From: Chris Capel <pdf23ds@gmail.com>
I'm trying to model a context-free grammar in Isabelle. AFAIK, a
generic function that parses input according to a CFG cannot be proved
to terminate. So I do not try to prove termination, which leaves me
with a domain qualifier on everything,
parse_len_dom (grammar, input) --> parse_len grammar, input = x
What I'm wondering is if it's possible, for a specific grammar and
input that I know will terminate, to prove "parse_len g, inp = n":
without the qualifier.

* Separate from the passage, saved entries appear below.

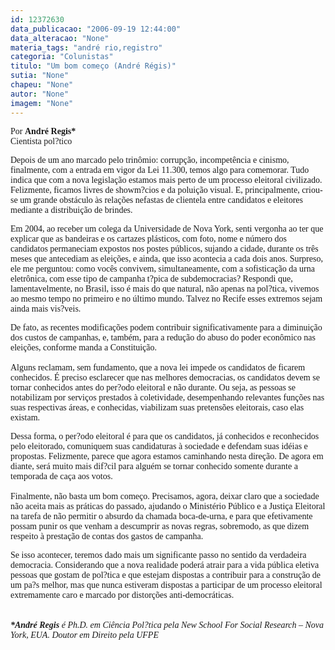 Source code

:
 ```yaml
---
id: 12372630
data_publicacao: "2006-09-19 12:44:00"
data_alteracao: "None"
materia_tags: "andré rio,registro"
categoria: "Colunistas"
titulo: "Um bom começo (André Régis)"
sutia: "None"
chapeu: "None"
autor: "None"
imagem: "None"
---
```

<p><P><FONT face=Verdana>Por <STRONG>André Regis*</STRONG><BR>Cientista pol?tico</FONT></P></p>
<p><P><FONT face=Verdana>Depois de um ano marcado pelo trinômio: corrupção, incompetência e cinismo, finalmente, com a entrada em vigor da Lei 11.300, temos algo para comemorar. Tudo indica que com a nova legislação estamos mais perto de um processo eleitoral civilizado. Felizmente, ficamos livres de showm?cios e da poluição visual. E, principalmente, criou-se um grande obstáculo às relações nefastas de clientela entre candidatos e eleitores mediante a distribuição de brindes. </FONT></P></p>
<p><P><FONT face=Verdana>Em 2004, ao receber um colega da Universidade de Nova York, senti vergonha ao ter que explicar que as bandeiras e os cartazes plásticos, com foto, nome e número dos candidatos permaneciam expostos nos postes públicos, sujando a cidade, durante os três meses que antecediam as eleições, e ainda, que isso acontecia a cada dois anos. Surpreso, ele me perguntou: como vocês convivem, simultaneamente, com a sofisticação da urna eletrônica, com esse tipo de campanha t?pica de subdemocracias? Respondi que, lamentavelmente, no Brasil, isso é mais do que natural, não apenas na pol?tica, vivemos ao mesmo tempo no primeiro e no último mundo. Talvez no Recife esses extremos sejam ainda mais vis?veis.</FONT></P></p>
<p><P><FONT face=Verdana>De fato, as recentes modificações podem contribuir significativamente para a diminuição dos custos de campanhas, e, também, para a redução do abuso do poder econômico nas eleições, conforme manda a Constituição. <BR><BR>Alguns reclamam, sem fundamento, que a nova lei impede os candidatos de ficarem conhecidos. É preciso esclarecer que nas melhores democracias, os candidatos devem se tornar conhecidos antes do per?odo eleitoral e não durante. Ou seja, as pessoas se notabilizam por serviços prestados à coletividade, desempenhando relevantes funções nas suas respectivas áreas, e conhecidas, viabilizam suas pretensões eleitorais, caso elas existam. </FONT></P></p>
<p><P><FONT face=Verdana>Dessa forma, o per?odo eleitoral é para que os candidatos, já conhecidos e reconhecidos pelo eleitorado, comuniquem suas candidaturas à sociedade e defendam suas idéias e propostas. Felizmente, parece que agora estamos caminhando nesta direção. De agora em diante, será muito mais dif?cil para alguém se tornar conhecido somente durante a temporada de caça aos votos.<BR></FONT><FONT face=Verdana><BR>Finalmente, não basta um bom começo. Precisamos, agora, deixar claro que a sociedade não aceita mais as práticas do passado, ajudando o Ministério Público e a Justiça Eleitoral na tarefa de não permitir o absurdo da chamada boca-de-urna, e para que efetivamente possam punir os que venham a descumprir as novas regras, sobremodo, as que dizem respeito à prestação de contas dos gastos de campanha.</FONT></P></p>
<p><P><FONT face=Verdana>Se isso acontecer, teremos dado mais um significante passo no sentido da verdadeira democracia. Considerando que a nova realidade poderá atrair para a vida pública eletiva pessoas que gostam de pol?tica e que estejam dispostas a contribuir para a construção de um pa?s melhor, mas que nunca estiveram dispostas a participar de um processo eleitoral extremamente caro e marcado por distorções anti-democráticas.<BR><BR><BR><EM><B>*André Regis</B> é Ph.D. em Ciência Pol?tica pela New School For Social Research – Nova York, EUA. Doutor em Direito pela UFPE</EM></FONT></P> </p>
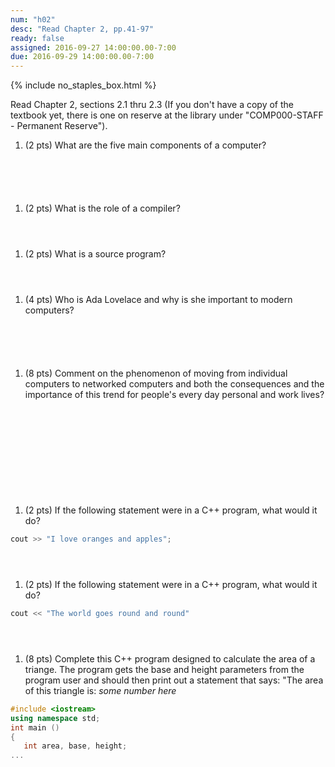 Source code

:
 ```yaml
---
num: "h02"
desc: "Read Chapter 2, pp.41-97"
ready: false
assigned: 2016-09-27 14:00:00.00-7:00
due: 2016-09-29 14:00:00.00-7:00
---
```


{% include no_staples_box.html %}

Read Chapter 2, sections 2.1 thru 2.3   (If you don't have a copy of the textbook yet, there is one on reserve at the library under "COMP000-STAFF - Permanent Reserve").

1.  (2 pts) What are the five main components of a computer?  
  <div style="margin-bottom:6em"></div>

1.  (2 pts) What is the role of a compiler?
  <div style="margin-bottom:4em"></div>

1.  (2 pts) What is a source program?
  <div style="margin-bottom:4em"></div>

1.  (4 pts) Who is Ada Lovelace and why is she important to modern computers?
  <div style="margin-bottom:6em"></div>

1.  (8 pts) Comment on the phenomenon of moving from individual computers to networked computers and both the consequences and the importance of this trend for people's every day personal and work lives?
  <div style="margin-bottom:12em"></div>
  
1.  (2 pts) If the following statement were in a C++ program, what would it do?
```cpp
cout >> "I love oranges and apples";
```
  <div style="margin-bottom:4em"></div>

1.  (2 pts) If the following statement were in a C++ program, what would it do?
```cpp
cout << "The world goes round and round"
```
  <div style="margin-bottom:4em"></div>
  
1.  (8 pts) Complete this C++ program designed to calculate the area of a triange. The program gets the base and height parameters from the program user and should then print out a statement that says: "The area of this triangle is: <i>some number here</i>
```cpp
#include <iostream>
using namespace std;
int main ()
{
   int area, base, height;
...
```
  <div style="margin-bottom:12em"></div>
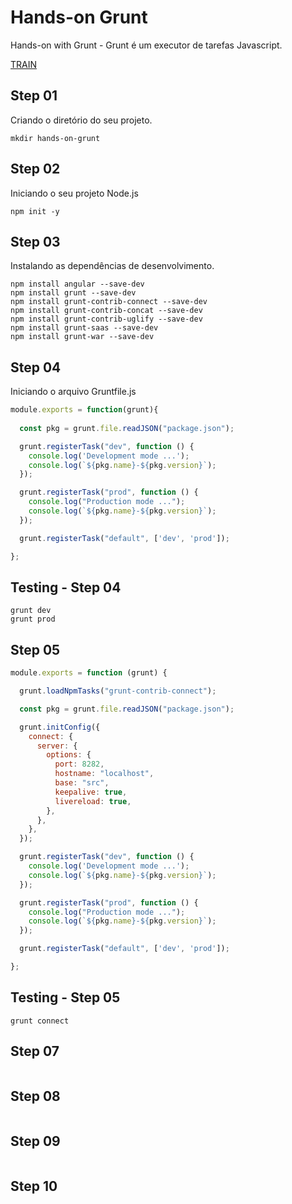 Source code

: # Hands-on Grunt

Hands-on with Grunt - Grunt é um executor de tarefas Javascript.

[TRAIN](https://www.youtube.com/playlist?list=PL4cUxeGkcC9j85fkVyCzCMJDfteLtrl_y)

## Step 01

Criando o diretório do seu projeto.

```shell
mkdir hands-on-grunt
```

## Step 02

Iniciando o seu projeto Node.js

```shell
npm init -y
```

## Step 03

Instalando as dependências de desenvolvimento.

```shell
npm install angular --save-dev
npm install grunt --save-dev
npm install grunt-contrib-connect --save-dev
npm install grunt-contrib-concat --save-dev
npm install grunt-contrib-uglify --save-dev
npm install grunt-saas --save-dev
npm install grunt-war --save-dev
```

## Step 04

Iniciando o arquivo Gruntfile.js

```javascript
module.exports = function(grunt){
    
  const pkg = grunt.file.readJSON("package.json");

  grunt.registerTask("dev", function () {
    console.log('Development mode ...');
    console.log(`${pkg.name}-${pkg.version}`);
  });

  grunt.registerTask("prod", function () {
    console.log("Production mode ...");
    console.log(`${pkg.name}-${pkg.version}`);
  });

  grunt.registerTask("default", ['dev', 'prod']);

};
```

## Testing - Step 04

```shell
grunt dev
grunt prod
```

## Step 05

```javascript
module.exports = function (grunt) {

  grunt.loadNpmTasks("grunt-contrib-connect");

  const pkg = grunt.file.readJSON("package.json");

  grunt.initConfig({
    connect: {
      server: {
        options: {
          port: 8282,
          hostname: "localhost",
          base: "src",
          keepalive: true,
          livereload: true,
        },
      },
    },
  });

  grunt.registerTask("dev", function () {
    console.log('Development mode ...');
    console.log(`${pkg.name}-${pkg.version}`);
  });

  grunt.registerTask("prod", function () {
    console.log("Production mode ...");
    console.log(`${pkg.name}-${pkg.version}`);
  });

  grunt.registerTask("default", ['dev', 'prod']);

};

```

## Testing - Step 05

```shell
grunt connect
```

## Step 07

```shell
```

## Step 08

```shell
```

## Step 09

```shell
```

## Step 10

```shell
```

Or is it required to prove termination in the
general case to ever get rid of that qualifier?
Chris Capel
From: Alexander Krauss <krauss@in.tum.de>
forgot to cc my answer to the list
From: Tjark Weber <webertj@in.tum.de>
I may be stating the obvious and/or missing your point, but the
membership problem for context-free languages is of course decidable
(see, e.g., http://en.wikipedia.org/wiki/CYK_algorithm).
Regards,
Tjark
From: Chris Capel <pdf23ds@gmail.com>
Out of curiosity, how is is accp defined in Wellfounded.thy? It
doesn't seem to be explicit. My best guess is that "inductive_set x"
defines "xp" as a predicate. (This does seem to be the case.) But this
behavior appears not to be documented in the Isar reference manual.